Not having any idea where I placed all day Michael was excited to tell me I just got beaten for 2nd and the top 5 were racing minutes from each other most of the day!! I did not think this would be possible so early in the season and I owed a big thank you to coach Rab and physio Dave.
Glentress 7 answered the questions I needed answering. In the last couple of years I got caught up in the whole elitism of the sport, making it a competition with anyone and everyone who was willing to take me on. How strange it may sound, it has never been about the competition for me, it has never been about placing and podiums. I actually did not like a competitive environment. What I loved about racing and what it did for me was the ability to be pushing my own limits. Every time I raced, try to dig that little deeper. Get everything I have out of myself physically and mentally and try to better that the next time. 6 laps at Glentress Seven would have made me happy, riding the 7th lap I felt like I could not go any more, a crash made me think that is enough for me and call it a day even if I would make the cut off time. Yet I went on to do an 8th lap, pushing my absolute limits for that day and surprising myself what I had left in me. For me that is what its all about, for me its those athletes who keep on pushing whatever the circumstances whom I am inspired by and why I love sport so much. When the odds get beaten and the impossible becomes possible.

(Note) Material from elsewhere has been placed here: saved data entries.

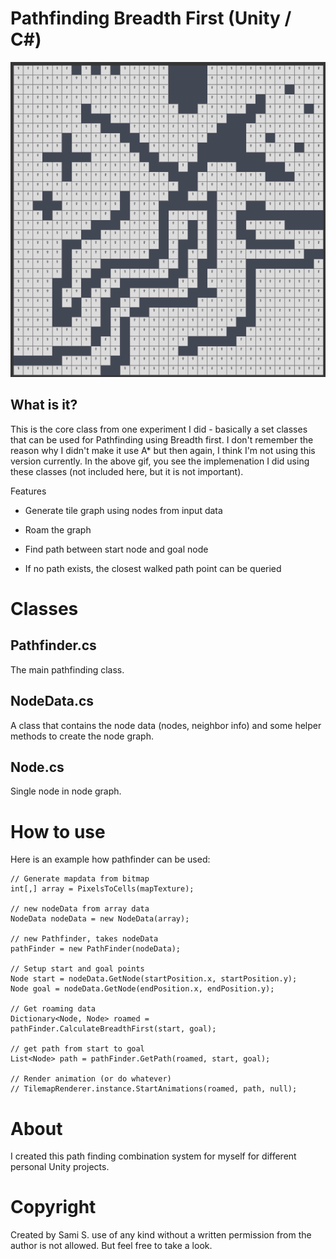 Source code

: # Pathfinding Breadth First (Unity / C#)

![Pathfinding image](/doc/pathfinding_breadth_first.gif)

## What is it?

This is the core class from one experiment I did - basically a set classes that can be used for Pathfinding using Breadth first. I don't remember the reason why I didn't make it use A* but then again, I think I'm not using this version currently. In the above gif, you see the implemenation I did using these classes (not included here, but it is not important).


Features

* Generate tile graph using nodes from input data

* Roam the graph 

* Find path between start node and goal node 

* If no path exists, the closest walked path point can be queried


# Classes

## Pathfinder.cs
The main pathfinding class.

##  NodeData.cs
A class that contains the node data (nodes, neighbor info) and some helper methods to create the node graph.

## Node.cs
Single node in node graph.


# How to use
Here is an example how pathfinder can be used:

```
// Generate mapdata from bitmap 
int[,] array = PixelsToCells(mapTexture);

// new nodeData from array data
NodeData nodeData = new NodeData(array);

// new Pathfinder, takes nodeData
pathFinder = new PathFinder(nodeData);

// Setup start and goal points
Node start = nodeData.GetNode(startPosition.x, startPosition.y);
Node goal = nodeData.GetNode(endPosition.x, endPosition.y);

// Get roaming data
Dictionary<Node, Node> roamed = pathFinder.CalculateBreadthFirst(start, goal);

// get path from start to goal
List<Node> path = pathFinder.GetPath(roamed, start, goal);

// Render animation (or do whatever)
// TilemapRenderer.instance.StartAnimations(roamed, path, null);
```


# About
I created this path finding  combination system for myself for different personal Unity projects. 

# Copyright 
Created by Sami S. use of any kind without a written permission from the author is not allowed. But feel free to take a look.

In a society where stability gets the most rewards, I always find myself on unsteady ground searching for the next new challenge. The question "will you ever be happy" has been asked me many times. But what if this is my happiness? My journey in life, searching for the next pursuit. Following my passion and always wanting to push that little further to keep on expanding my limits. Searching for my own path and no body else's.
A great quote by the man who climbed Mt Everest in record time last week short after another legend Swiss speed climber Ueli Steck lost his life in the same mountain range doing what he loved doing.

"We can't be sure we'll find it,
but we're going in search of happiness"
Failing is not trying. Failing is not enjoying
every step along the way. Failing is not feeling.
There will be punches, there will be pain and goals
far from met, but in no way can we fail if we make
our own path, even if it doesn't reach the top."